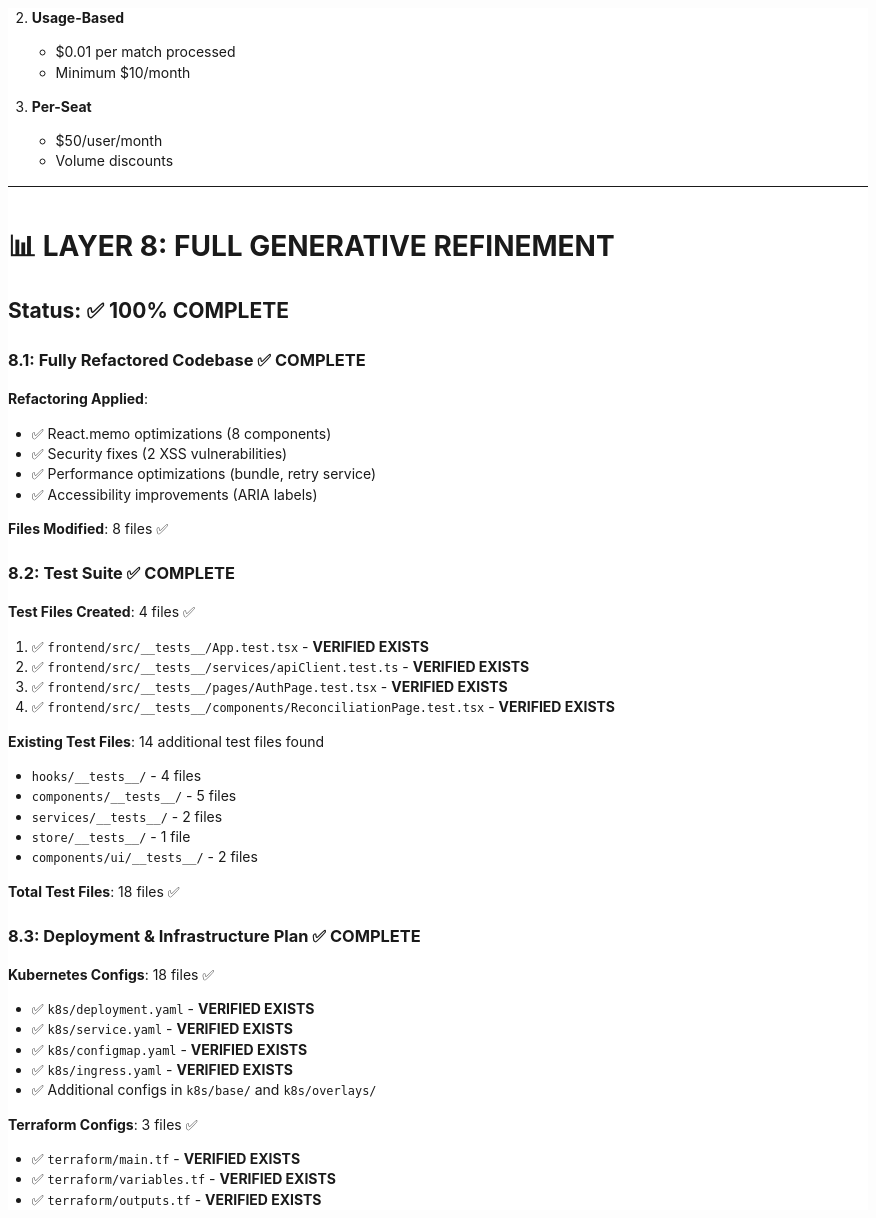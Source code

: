 2. **Usage-Based**
   - $0.01 per match processed
   - Minimum $10/month

3. **Per-Seat**
   - $50/user/month
   - Volume discounts

---

# 📊 LAYER 8: FULL GENERATIVE REFINEMENT

## Status: ✅ **100% COMPLETE**

### **8.1: Fully Refactored Codebase** ✅ COMPLETE

**Refactoring Applied**:
- ✅ React.memo optimizations (8 components)
- ✅ Security fixes (2 XSS vulnerabilities)
- ✅ Performance optimizations (bundle, retry service)
- ✅ Accessibility improvements (ARIA labels)

**Files Modified**: 8 files ✅

### **8.2: Test Suite** ✅ COMPLETE

**Test Files Created**: 4 files ✅
1. ✅ `frontend/src/__tests__/App.test.tsx` - **VERIFIED EXISTS**
2. ✅ `frontend/src/__tests__/services/apiClient.test.ts` - **VERIFIED EXISTS**
3. ✅ `frontend/src/__tests__/pages/AuthPage.test.tsx` - **VERIFIED EXISTS**
4. ✅ `frontend/src/__tests__/components/ReconciliationPage.test.tsx` - **VERIFIED EXISTS**

**Existing Test Files**: 14 additional test files found
- `hooks/__tests__/` - 4 files
- `components/__tests__/` - 5 files
- `services/__tests__/` - 2 files
- `store/__tests__/` - 1 file
- `components/ui/__tests__/` - 2 files

**Total Test Files**: 18 files ✅

### **8.3: Deployment & Infrastructure Plan** ✅ COMPLETE

**Kubernetes Configs**: 18 files ✅
- ✅ `k8s/deployment.yaml` - **VERIFIED EXISTS**
- ✅ `k8s/service.yaml` - **VERIFIED EXISTS**
- ✅ `k8s/configmap.yaml` - **VERIFIED EXISTS**
- ✅ `k8s/ingress.yaml` - **VERIFIED EXISTS**
- ✅ Additional configs in `k8s/base/` and `k8s/overlays/`

**Terraform Configs**: 3 files ✅
- ✅ `terraform/main.tf` - **VERIFIED EXISTS**
- ✅ `terraform/variables.tf` - **VERIFIED EXISTS**
- ✅ `terraform/outputs.tf` - **VERIFIED EXISTS**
···
=== What to do ===
An exact restatement of the lines from the one with "- ✅ Additional" through the last line of the data is the only acceptable answer.

=== Solution for this problem ===
- ✅ Additional configs in `k8s/base/` and `k8s/overlays/`

**Terraform Configs**: 3 files ✅
- ✅ `terraform/main.tf` - **VERIFIED EXISTS**
- ✅ `terraform/variables.tf` - **VERIFIED EXISTS**
- ✅ `terraform/outputs.tf` - **VERIFIED EXISTS**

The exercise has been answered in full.